ARI contends plaintiffs received adequate notice and hearing when they learned of the dismissal and moved to set it aside. We disagree. In determining whether to dismiss a case for failure to prosecute, the court is expressly required to consider the factors set forth in California Rules of Court, rule 3.1342(e). Because the trial court did not reference Code of Civil Procedure section 583.410 in its order dismissing the case, plaintiffs would have had no reason to address the rule 3.1342(e) factors in their motion to vacate. Moreover, nothing in the record suggests the trial court considered these factors, either at the March 12 or May 8 hearings.

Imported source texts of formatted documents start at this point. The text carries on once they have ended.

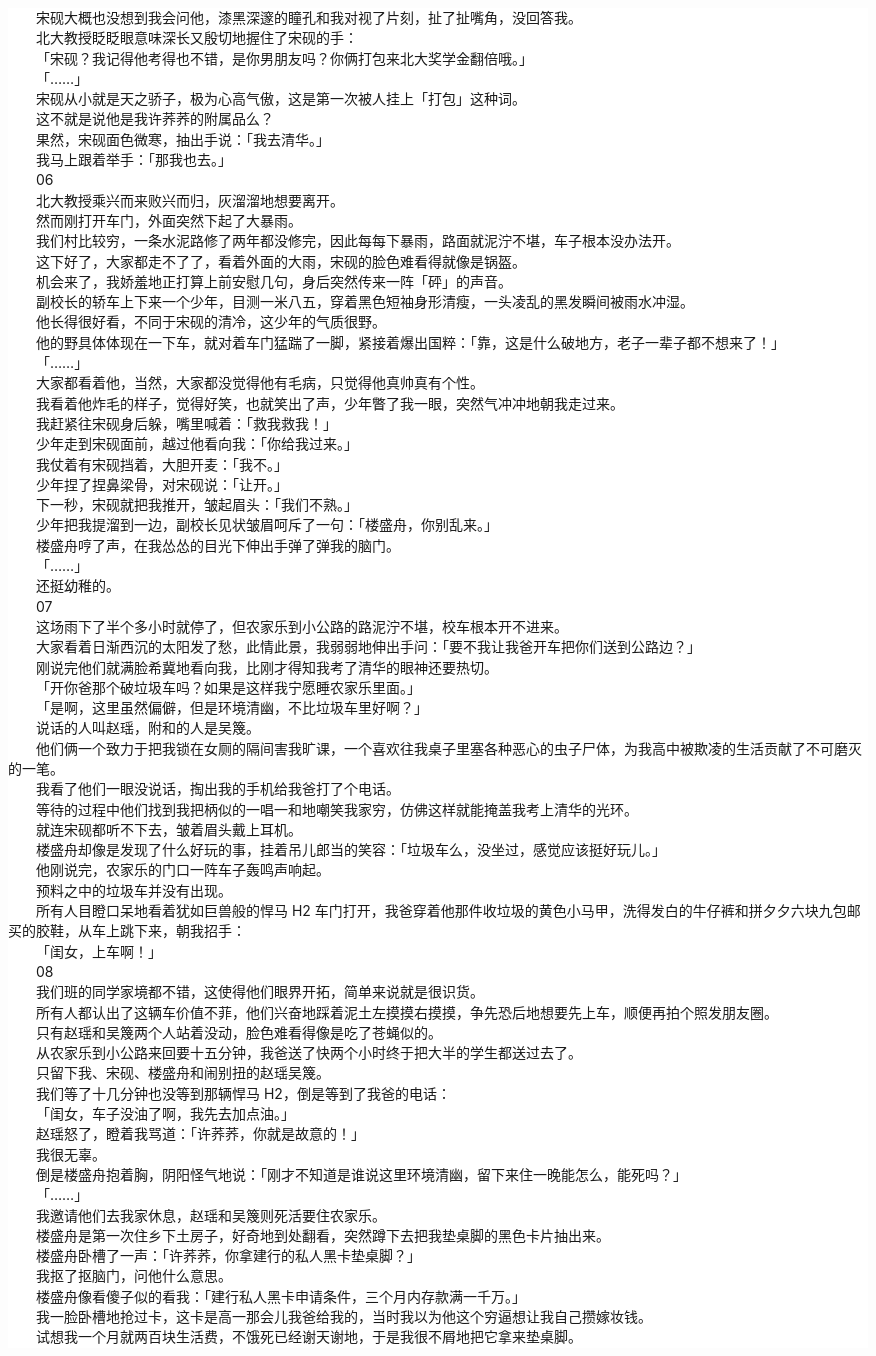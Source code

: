 &emsp;&emsp;宋砚大概也没想到我会问他，漆黑深邃的瞳孔和我对视了片刻，扯了扯嘴角，没回答我。  
&emsp;&emsp;北大教授眨眨眼意味深长又殷切地握住了宋砚的手：  
&emsp;&emsp;「宋砚？我记得他考得也不错，是你男朋友吗？你俩打包来北大奖学金翻倍哦。」  
&emsp;&emsp;「……」  
&emsp;&emsp;宋砚从小就是天之骄子，极为心高气傲，这是第一次被人挂上「打包」这种词。  
&emsp;&emsp;这不就是说他是我许荞荞的附属品么？  
&emsp;&emsp;果然，宋砚面色微寒，抽出手说：「我去清华。」  
&emsp;&emsp;我马上跟着举手：「那我也去。」  
&emsp;&emsp;06  
&emsp;&emsp;北大教授乘兴而来败兴而归，灰溜溜地想要离开。  
&emsp;&emsp;然而刚打开车门，外面突然下起了大暴雨。  
&emsp;&emsp;我们村比较穷，一条水泥路修了两年都没修完，因此每每下暴雨，路面就泥泞不堪，车子根本没办法开。  
&emsp;&emsp;这下好了，大家都走不了了，看着外面的大雨，宋砚的脸色难看得就像是锅盔。  
&emsp;&emsp;机会来了，我娇羞地正打算上前安慰几句，身后突然传来一阵「砰」的声音。  
&emsp;&emsp;副校长的轿车上下来一个少年，目测一米八五，穿着黑色短袖身形清瘦，一头凌乱的黑发瞬间被雨水冲湿。  
&emsp;&emsp;他长得很好看，不同于宋砚的清冷，这少年的气质很野。  
&emsp;&emsp;他的野具体体现在一下车，就对着车门猛踹了一脚，紧接着爆出国粹：「靠，这是什么破地方，老子一辈子都不想来了！」  
&emsp;&emsp;「……」  
&emsp;&emsp;大家都看着他，当然，大家都没觉得他有毛病，只觉得他真帅真有个性。  
&emsp;&emsp;我看着他炸毛的样子，觉得好笑，也就笑出了声，少年瞥了我一眼，突然气冲冲地朝我走过来。  
&emsp;&emsp;我赶紧往宋砚身后躲，嘴里喊着：「救我救我！」  
&emsp;&emsp;少年走到宋砚面前，越过他看向我：「你给我过来。」  
&emsp;&emsp;我仗着有宋砚挡着，大胆开麦：「我不。」  
&emsp;&emsp;少年捏了捏鼻梁骨，对宋砚说：「让开。」  
&emsp;&emsp;下一秒，宋砚就把我推开，皱起眉头：「我们不熟。」  
&emsp;&emsp;少年把我提溜到一边，副校长见状皱眉呵斥了一句：「楼盛舟，你别乱来。」  
&emsp;&emsp;楼盛舟哼了声，在我怂怂的目光下伸出手弹了弹我的脑门。  
&emsp;&emsp;「……」  
&emsp;&emsp;还挺幼稚的。  
&emsp;&emsp;07  
&emsp;&emsp;这场雨下了半个多小时就停了，但农家乐到小公路的路泥泞不堪，校车根本开不进来。  
&emsp;&emsp;大家看着日渐西沉的太阳发了愁，此情此景，我弱弱地伸出手问：「要不我让我爸开车把你们送到公路边？」  
&emsp;&emsp;刚说完他们就满脸希冀地看向我，比刚才得知我考了清华的眼神还要热切。  
&emsp;&emsp;「开你爸那个破垃圾车吗？如果是这样我宁愿睡农家乐里面。」  
&emsp;&emsp;「是啊，这里虽然偏僻，但是环境清幽，不比垃圾车里好啊？」  
&emsp;&emsp;说话的人叫赵瑶，附和的人是吴篾。  
&emsp;&emsp;他们俩一个致力于把我锁在女厕的隔间害我旷课，一个喜欢往我桌子里塞各种恶心的虫子尸体，为我高中被欺凌的生活贡献了不可磨灭的一笔。  
&emsp;&emsp;我看了他们一眼没说话，掏出我的手机给我爸打了个电话。  
&emsp;&emsp;等待的过程中他们找到我把柄似的一唱一和地嘲笑我家穷，仿佛这样就能掩盖我考上清华的光环。   
&emsp;&emsp;就连宋砚都听不下去，皱着眉头戴上耳机。  
&emsp;&emsp;楼盛舟却像是发现了什么好玩的事，挂着吊儿郎当的笑容：「垃圾车么，没坐过，感觉应该挺好玩儿。」  
&emsp;&emsp;他刚说完，农家乐的门口一阵车子轰鸣声响起。  
&emsp;&emsp;预料之中的垃圾车并没有出现。  
&emsp;&emsp;所有人目瞪口呆地看着犹如巨兽般的悍马 H2 车门打开，我爸穿着他那件收垃圾的黄色小马甲，洗得发白的牛仔裤和拼夕夕六块九包邮买的胶鞋，从车上跳下来，朝我招手：  
&emsp;&emsp;「闺女，上车啊！」  
&emsp;&emsp;08  
&emsp;&emsp;我们班的同学家境都不错，这使得他们眼界开拓，简单来说就是很识货。  
&emsp;&emsp;所有人都认出了这辆车价值不菲，他们兴奋地踩着泥土左摸摸右摸摸，争先恐后地想要先上车，顺便再拍个照发朋友圈。  
&emsp;&emsp;只有赵瑶和吴篾两个人站着没动，脸色难看得像是吃了苍蝇似的。  
&emsp;&emsp;从农家乐到小公路来回要十五分钟，我爸送了快两个小时终于把大半的学生都送过去了。  
&emsp;&emsp;只留下我、宋砚、楼盛舟和闹别扭的赵瑶吴篾。  
&emsp;&emsp;我们等了十几分钟也没等到那辆悍马 H2，倒是等到了我爸的电话：  
&emsp;&emsp;「闺女，车子没油了啊，我先去加点油。」  
&emsp;&emsp;赵瑶怒了，瞪着我骂道：「许荞荞，你就是故意的！」  
&emsp;&emsp;我很无辜。  
&emsp;&emsp;倒是楼盛舟抱着胸，阴阳怪气地说：「刚才不知道是谁说这里环境清幽，留下来住一晚能怎么，能死吗？」  
&emsp;&emsp;「……」  
&emsp;&emsp;我邀请他们去我家休息，赵瑶和吴篾则死活要住农家乐。  
&emsp;&emsp;楼盛舟是第一次住乡下土房子，好奇地到处翻看，突然蹲下去把我垫桌脚的黑色卡片抽出来。  
&emsp;&emsp;楼盛舟卧槽了一声：「许荞荞，你拿建行的私人黑卡垫桌脚？」  
&emsp;&emsp;我抠了抠脑门，问他什么意思。  
&emsp;&emsp;楼盛舟像看傻子似的看我：「建行私人黑卡申请条件，三个月内存款满一千万。」  
&emsp;&emsp;我一脸卧槽地抢过卡，这卡是高一那会儿我爸给我的，当时我以为他这个穷逼想让我自己攒嫁妆钱。  
&emsp;&emsp;试想我一个月就两百块生活费，不饿死已经谢天谢地，于是我很不屑地把它拿来垫桌脚。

California Rules of Court, rule 3.1342(e), provides, in relevant part: “[T]he court must consider all matters relevant to a proper determination of the motion, including: [¶] (1) The court’s file in the case and the declarations and supporting data submitted by the parties and, where applicable, the availability of the moving party and other essential parties for service of process; [¶] (2) The diligence in seeking to effect service of process; [¶] (3) The extent to which the parties engaged in any settlement negotiations or discussions; [¶] (4) The diligence of the parties in pursuing discovery or other pretrial proceedings, including any extraordinary relief sought by either party; [¶] (5) The nature and complexity of the case; [¶] (6) The law applicable to the case, including the pendency of other litigation under a common set of facts or determinative of the legal or factual issues in the case; [¶] (7) The nature of any extensions of time or other delay attributable to either party; [¶] (8) The condition of the court’s calendar and the availability of an earlier trial date if the matter was ready for trial; [¶] (9) Whether the interests of justice are best served by dismissal or trial of the case; and [¶] (10) Any other fact or circumstance relevant to a fair determination of the issue.”

Finally, Code of Civil Procedure section 583.410 authorizes a trial court to dismiss a case without prejudice. (Code Civ. Proc., § 581, subd. (b)(4); Franklin Capital Corp. v. Wilson (2007) 148 Cal.App.4th 187, 215 [recognizing courts lack authority to dismiss with prejudice for lack of prosecution].) Because the trial court purported to dismiss plaintiffs’ action with prejudice, Code of Civil Procedure section 583.410 cannot provide authority for the trial court’s action.

B . The Trial Court Erred in Dismissing the Action as a Sanction for Plaintiffs’ Failure to Appear at the Case Review Hearing

Having disposed of respondent’s principal argument for affirmance, we are left to consider whether dismissal was an appropriate sanction under local or state rules for failure to appear at a review hearing. We conclude it was not.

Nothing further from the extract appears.